:: Problem to solve ::
Retype every line from the start of the data down to and including the line with "### Updating your .html". Skip the pictures.

:: Recorded data ::
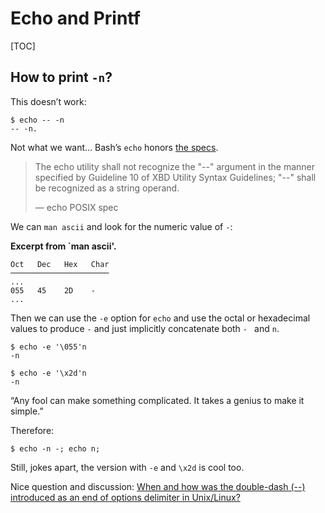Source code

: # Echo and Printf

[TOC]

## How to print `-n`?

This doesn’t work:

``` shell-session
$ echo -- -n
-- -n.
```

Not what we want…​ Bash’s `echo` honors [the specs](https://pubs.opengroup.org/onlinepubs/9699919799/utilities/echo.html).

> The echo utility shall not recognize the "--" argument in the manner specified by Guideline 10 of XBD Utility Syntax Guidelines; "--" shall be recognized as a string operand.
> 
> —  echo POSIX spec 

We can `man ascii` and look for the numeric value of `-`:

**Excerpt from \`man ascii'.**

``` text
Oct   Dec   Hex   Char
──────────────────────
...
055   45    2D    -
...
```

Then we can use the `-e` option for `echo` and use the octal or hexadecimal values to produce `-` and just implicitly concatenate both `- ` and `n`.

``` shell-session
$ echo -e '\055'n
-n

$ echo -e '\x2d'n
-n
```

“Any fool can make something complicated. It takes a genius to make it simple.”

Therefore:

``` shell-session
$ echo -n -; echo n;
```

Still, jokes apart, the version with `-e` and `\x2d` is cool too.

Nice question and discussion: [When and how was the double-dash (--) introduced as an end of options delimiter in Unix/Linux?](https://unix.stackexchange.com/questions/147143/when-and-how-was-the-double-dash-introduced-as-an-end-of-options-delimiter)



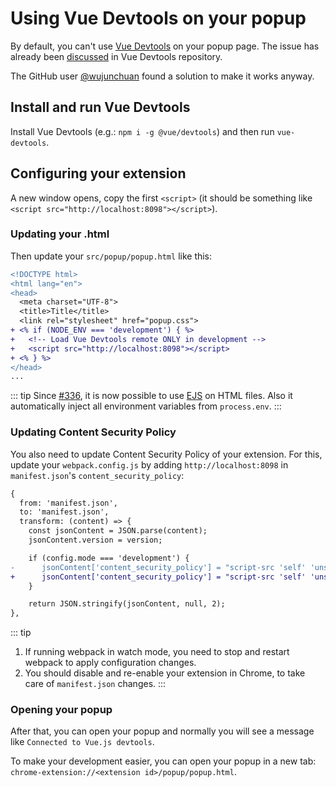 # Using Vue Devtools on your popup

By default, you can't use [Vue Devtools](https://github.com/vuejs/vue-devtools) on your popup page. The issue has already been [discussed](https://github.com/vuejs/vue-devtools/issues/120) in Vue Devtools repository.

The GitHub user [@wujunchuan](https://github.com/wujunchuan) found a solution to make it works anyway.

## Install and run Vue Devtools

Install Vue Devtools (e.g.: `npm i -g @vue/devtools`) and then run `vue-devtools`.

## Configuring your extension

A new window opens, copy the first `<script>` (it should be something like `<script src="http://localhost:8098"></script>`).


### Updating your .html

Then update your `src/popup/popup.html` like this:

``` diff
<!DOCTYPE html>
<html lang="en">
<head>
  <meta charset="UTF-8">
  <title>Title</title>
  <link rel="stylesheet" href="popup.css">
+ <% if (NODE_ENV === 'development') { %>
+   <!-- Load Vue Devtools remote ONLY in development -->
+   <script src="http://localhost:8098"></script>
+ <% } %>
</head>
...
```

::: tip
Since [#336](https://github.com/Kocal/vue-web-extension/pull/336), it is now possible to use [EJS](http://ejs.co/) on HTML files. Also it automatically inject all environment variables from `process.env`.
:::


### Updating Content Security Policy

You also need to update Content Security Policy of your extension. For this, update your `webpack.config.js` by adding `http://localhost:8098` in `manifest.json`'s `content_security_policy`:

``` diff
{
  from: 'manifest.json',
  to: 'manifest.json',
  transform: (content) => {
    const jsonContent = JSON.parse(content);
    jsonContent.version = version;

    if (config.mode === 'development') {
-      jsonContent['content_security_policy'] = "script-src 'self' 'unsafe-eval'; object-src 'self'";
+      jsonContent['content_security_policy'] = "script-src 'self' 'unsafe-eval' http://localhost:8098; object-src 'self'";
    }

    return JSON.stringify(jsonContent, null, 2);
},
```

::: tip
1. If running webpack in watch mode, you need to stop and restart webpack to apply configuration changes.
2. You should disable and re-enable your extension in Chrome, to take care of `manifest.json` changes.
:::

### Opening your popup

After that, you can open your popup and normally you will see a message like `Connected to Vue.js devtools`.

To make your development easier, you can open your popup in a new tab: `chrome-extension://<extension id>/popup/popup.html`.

:: Solution ::
Source code

: # Echo and Printf

[TOC]

## How to print `-n`?

This doesn’t work:

``` shell-session
$ echo -- -n
-- -n.
```

Not what we want…​ Bash’s `echo` honors [the specs](https://pubs.opengroup.org/onlinepubs/9699919799/utilities/echo.html).

> The echo utility shall not recognize the "--" argument in the manner specified by Guideline 10 of XBD Utility Syntax Guidelines; "--" shall be recognized as a string operand.
> 
> —  echo POSIX spec 

We can `man ascii` and look for the numeric value of `-`:

**Excerpt from \`man ascii'.**

``` text
Oct   Dec   Hex   Char
──────────────────────
...
055   45    2D    -
...
```

Then we can use the `-e` option for `echo` and use the octal or hexadecimal values to produce `-` and just implicitly concatenate both `- ` and `n`.

``` shell-session
$ echo -e '\055'n
-n

$ echo -e '\x2d'n
-n
```

“Any fool can make something complicated. It takes a genius to make it simple.”

Therefore:

``` shell-session
$ echo -n -; echo n;
```

Still, jokes apart, the version with `-e` and `\x2d` is cool too.

Nice question and discussion: [When and how was the double-dash (--) introduced as an end of options delimiter in Unix/Linux?](https://unix.stackexchange.com/questions/147143/when-and-how-was-the-double-dash-introduced-as-an-end-of-options-delimiter)



 # Using Vue Devtools on your popup

By default, you can't use [Vue Devtools](https://github.com/vuejs/vue-devtools) on your popup page. The issue has already been [discussed](https://github.com/vuejs/vue-devtools/issues/120) in Vue Devtools repository.

The GitHub user [@wujunchuan](https://github.com/wujunchuan) found a solution to make it works anyway.

## Install and run Vue Devtools

Install Vue Devtools (e.g.: `npm i -g @vue/devtools`) and then run `vue-devtools`.

## Configuring your extension

A new window opens, copy the first `<script>` (it should be something like `<script src="http://localhost:8098"></script>`).


### Updating your .html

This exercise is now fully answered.